La liqueur d’algue lui brûlait le ventre. Elle secoua sa crinière, sentit une formidable décharge traverser son corps alangui et sauta sur la table. S’assit dans l’assiette de Va’z. Elle avait instinctivement ramené ses cheveux sur ses yeux. Maintenant, elle écartait les jambes et lui offrait, sous le thermoflax translucide orange, les lèvres palpitantes de son sexe glabre.

Elle lui tendit ses couverts : Tiens, mange !

Il eut un cri étrange, inhumain, puis, d’un geste précis du kniflex, déchira la combinaison et, à moitié levé, planta ses crocs dans le lychee juteux qu’elle lui présentait. Il fouilla longtemps les rougeurs mouillées, but les humeurs bistres à grandes lampées. Enfin, il se leva, monta à son tour sur la petite table, la fit s’étendre, s’agenouilla. Ils n’entendirent pas le bruit que firent les assiettes en se fracassant au sol.

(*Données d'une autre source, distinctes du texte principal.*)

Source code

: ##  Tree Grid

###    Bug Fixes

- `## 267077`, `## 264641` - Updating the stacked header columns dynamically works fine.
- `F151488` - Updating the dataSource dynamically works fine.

La chevelure de Liane formait une belle perpendiculaire par rapport à la table et touchait terre. Sa tête tombait en arrière. La table avait la longueur de son dos, ou juste un peu plus. Au pied de ce sexe dont il sentait monter maintenant un léger parfum de canne à sucre, il dégrafa le corsage bleu-jaune, but avidement au premier sein, puis au second, longuement. Enfin, il s’enfonça en elle dans un déchirement qui leur ouvrait à tous deux un espace de fulgurances extravagantes et moites.

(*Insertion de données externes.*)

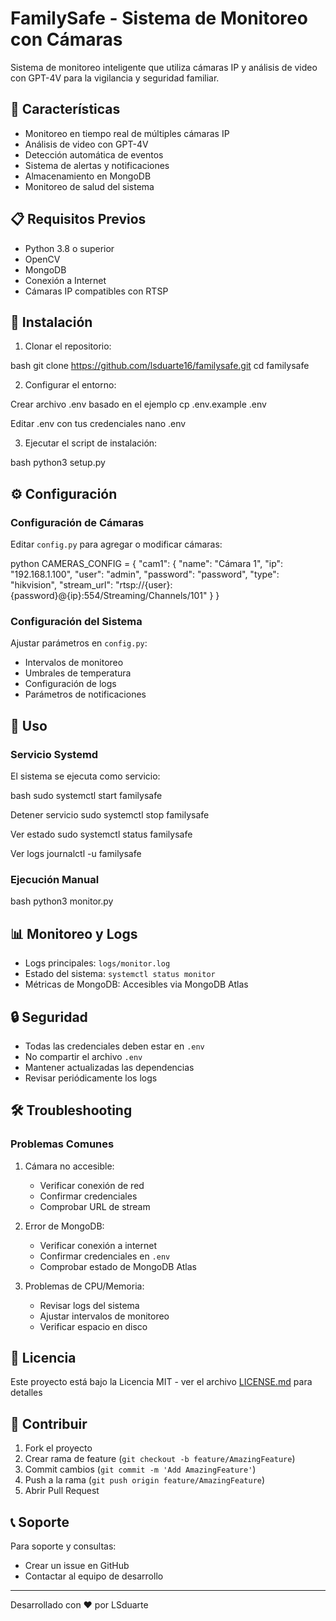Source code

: # FamilySafe - Sistema de Monitoreo con Cámaras

Sistema de monitoreo inteligente que utiliza cámaras IP y análisis de video con GPT-4V para la vigilancia y seguridad familiar.

## 🚀 Características

- Monitoreo en tiempo real de múltiples cámaras IP
- Análisis de video con GPT-4V
- Detección automática de eventos
- Sistema de alertas y notificaciones
- Almacenamiento en MongoDB
- Monitoreo de salud del sistema

## 📋 Requisitos Previos

- Python 3.8 o superior
- OpenCV
- MongoDB
- Conexión a Internet
- Cámaras IP compatibles con RTSP

## 🔧 Instalación

1. Clonar el repositorio:

bash
git clone https://github.com/lsduarte16/familysafe.git
cd familysafe

2. Configurar el entorno:

Crear archivo .env basado en el ejemplo
cp .env.example .env

Editar .env con tus credenciales
nano .env

3. Ejecutar el script de instalación:

bash
python3 setup.py

## ⚙️ Configuración

### Configuración de Cámaras
Editar `config.py` para agregar o modificar cámaras:

python
CAMERAS_CONFIG = {
    "cam1": {
        "name": "Cámara 1",
        "ip": "192.168.1.100",
        "user": "admin",
        "password": "password",
        "type": "hikvision",
        "stream_url": "rtsp://{user}:{password}@{ip}:554/Streaming/Channels/101"
    }
}

### Configuración del Sistema
Ajustar parámetros en `config.py`:
- Intervalos de monitoreo
- Umbrales de temperatura
- Configuración de logs
- Parámetros de notificaciones

## 🚀 Uso

### Servicio Systemd
El sistema se ejecuta como servicio:

bash
sudo systemctl start familysafe

Detener servicio
sudo systemctl stop familysafe

Ver estado
sudo systemctl status familysafe

Ver logs
journalctl -u familysafe


### Ejecución Manual
bash
python3 monitor.py


## 📊 Monitoreo y Logs

- Logs principales: `logs/monitor.log`
- Estado del sistema: `systemctl status monitor`
- Métricas de MongoDB: Accesibles via MongoDB Atlas

## 🔒 Seguridad

- Todas las credenciales deben estar en `.env`
- No compartir el archivo `.env`
- Mantener actualizadas las dependencias
- Revisar periódicamente los logs

## 🛠️ Troubleshooting

### Problemas Comunes

1. Cámara no accesible:
   - Verificar conexión de red
   - Confirmar credenciales
   - Comprobar URL de stream

2. Error de MongoDB:
   - Verificar conexión a internet
   - Confirmar credenciales en `.env`
   - Comprobar estado de MongoDB Atlas

3. Problemas de CPU/Memoria:
   - Revisar logs del sistema
   - Ajustar intervalos de monitoreo
   - Verificar espacio en disco

## 📝 Licencia

Este proyecto está bajo la Licencia MIT - ver el archivo [LICENSE.md](LICENSE.md) para detalles

## 👥 Contribuir

1. Fork el proyecto
2. Crear rama de feature (`git checkout -b feature/AmazingFeature`)
3. Commit cambios (`git commit -m 'Add AmazingFeature'`)
4. Push a la rama (`git push origin feature/AmazingFeature`)
5. Abrir Pull Request

## 📞 Soporte

Para soporte y consultas:
- Crear un issue en GitHub
- Contactar al equipo de desarrollo

---
Desarrollado con ❤️ por LSduarte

L’idée de la mort, elle en avait souvent fait l’expérience, exacerbait son désir ; là, elle excédentait son plaisir. L’appartement bulle était acoustiquement étanche. Elle le savait. Elle en profita jusqu’à l’aphonie. Lui aussi, il aimait ça. Mais ce qu’il semblait apprécier le plus, c’était, lorsqu’il les léchait, ses seins, ses seins de louve d’où coulait – c’était la première fois que Liane expérimentait la chose – un liquide blanc incongru. L’amour matérialisé. Enfin.